Abstract. Rice is the most important staple food in Asia. However,
high-spatiotemporal-resolution rice yield datasets are limited over this
large region. The lack of such products greatly hinders studies that are
aimed at accurately assessing the impacts of climate change and simulating
agricultural production. Based on annual rice maps in Asia, we incorporated
multisource predictors into three machine learning (ML) models to generate
a high-spatial-resolution (4 km) seasonal rice yield dataset
(AsiaRiceYield4km) for the 1995–2015 period. Predictors were divided into four
categories that considered the most comprehensive rice growth conditions, and
the optimal ML model was determined based on an inverse probability weighting method. The results showed that AsiaRiceYield4km achieves good accuracy for
seasonal rice yield estimation (single rice: R2=0.88, RMSE = 920 kg ha−1; double rice: R2=0.91, RMSE = 554 kg ha−1; and triple rice:
R2=0.93, RMSE = 588 kg ha−1). Compared with single rice from the Spatial
Production Allocation Model (SPAM), the R2 of AsiaRiceYield4km was
improved by 0.20, and the RMSE was reduced by 618 kg ha−1 on average. In particular,
constant environmental conditions, including longitude, latitude, elevation
and soil properties, contributed the most (∼ 45 %) to rice
yield estimation. For different rice growth periods, we found that the
predictors of the reproductive period had greater impacts on rice yield
prediction than those of the vegetative period and the whole growing period.
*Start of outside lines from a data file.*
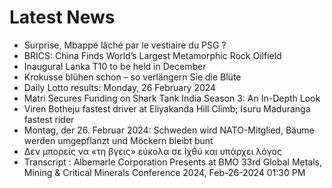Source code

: # Latest News
-  Surprise, Mbappé lâché par le vestiaire du PSG ?
-  BRICS: China Finds World’s Largest Metamorphic Rock Oilfield
-  Inaugural Lanka T10 to be held in December
-  Krokusse blühen schon – so verlängern Sie die Blüte
-  Daily Lotto results: Monday, 26 February 2024
-  Matri Secures Funding on Shark Tank India Season 3: An In-Depth Look
-  Viren Botheju fastest driver at Eliyakanda Hill Climb; Isuru Maduranga fastest rider
-  Montag, der 26. Februar 2024: Schweden wird NATO-Mitglied, Bäume werden umgepflanzt und Möckern bleibt bunt
-  Δεν μπορείς να «τη βγεις» εύκολα σε Ιχθύ και υπάρχει λόγος
-  Transcript : Albemarle Corporation Presents at BMO 33rd Global Metals, Mining & Critical Minerals Conference 2024, Feb-26-2024 01:30 PM
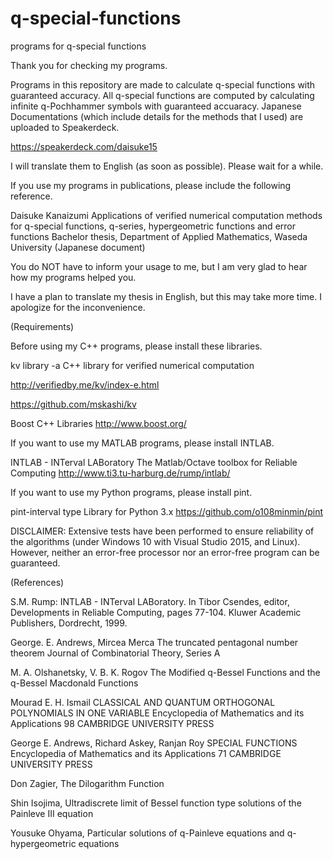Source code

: # q-special-functions

programs for q-special functions

Thank you for checking my programs.

Programs in this repository are made to calculate q-special functions with guaranteed accuracy. All q-special functions are computed by calculating infinite q-Pochhammer symbols with guaranteed accuaracy. Japanese Documentations (which include details for the methods that I used) are uploaded to Speakerdeck.

https://speakerdeck.com/daisuke15

I will translate them to English (as soon as possible). Please wait for a while.

If you use my programs in publications, please include the following reference.

Daisuke Kanaizumi Applications of verified numerical computation methods for q-special functions, q-series, hypergeometric functions and error functions
Bachelor thesis, Department of Applied Mathematics, Waseda University (Japanese document)

You do NOT have to inform your usage to me, but I am very glad to hear how my programs helped you.

I have a plan to translate my thesis in English, but this may take more time. I apologize for the inconvenience.

(Requirements)

Before using my C++ programs, please install these libraries.

kv library -a C++ library for verified numerical computation 

http://verifiedby.me/kv/index-e.html

https://github.com/mskashi/kv

Boost C++ Libraries http://www.boost.org/

If you want to use my MATLAB programs, please install INTLAB.

INTLAB - INTerval LABoratory
The Matlab/Octave toolbox for Reliable Computing
http://www.ti3.tu-harburg.de/rump/intlab/

If you want to use my Python programs, please install pint.

pint-interval type Library for Python 3.x
https://github.com/o108minmin/pint

DISCLAIMER: Extensive tests have been performed to ensure reliability of the algorithms (under Windows 10 with Visual Studio 2015, and Linux). However, neither an error-free processor nor an error-free program can be guaranteed.

(References)

S.M. Rump: INTLAB - INTerval LABoratory. 
In Tibor Csendes, editor, Developments in Reliable Computing, pages 77-104. 
Kluwer Academic Publishers, Dordrecht, 1999.

George. E. Andrews, Mircea Merca 
The truncated pentagonal number theorem
Journal of Combinatorial Theory, Series A

M. A. Olshanetsky, V. B. K. Rogov
The Modified q-Bessel Functions and the q-Bessel Macdonald Functions

Mourad E. H. Ismail
CLASSICAL AND QUANTUM ORTHOGONAL POLYNOMIALS IN ONE VARIABLE
Encyclopedia of Mathematics and its Applications 98
CAMBRIDGE UNIVERSITY PRESS

George E. Andrews, Richard Askey, Ranjan Roy
SPECIAL FUNCTIONS
Encyclopedia of Mathematics and its Applications 71
CAMBRIDGE UNIVERSITY PRESS

Don Zagier, The Dilogarithm Function

Shin Isojima, Ultradiscrete limit of Bessel function type solutions of the Painleve III equation

Yousuke Ohyama, Particular solutions of q-Painleve equations and q-hypergeometric equations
AsiaRiceYield4km is a novel long-term gridded rice yield dataset that can
fill the unavailability of high-spatial-resolution seasonal yield products
across major rice production areas and promote more relevant studies on
agricultural sustainability worldwide. AsiaRiceYield4km can be downloaded
from the following open-access data repository:
https://doi.org/10.5281/zenodo.6901968 (Wu et al., 2022).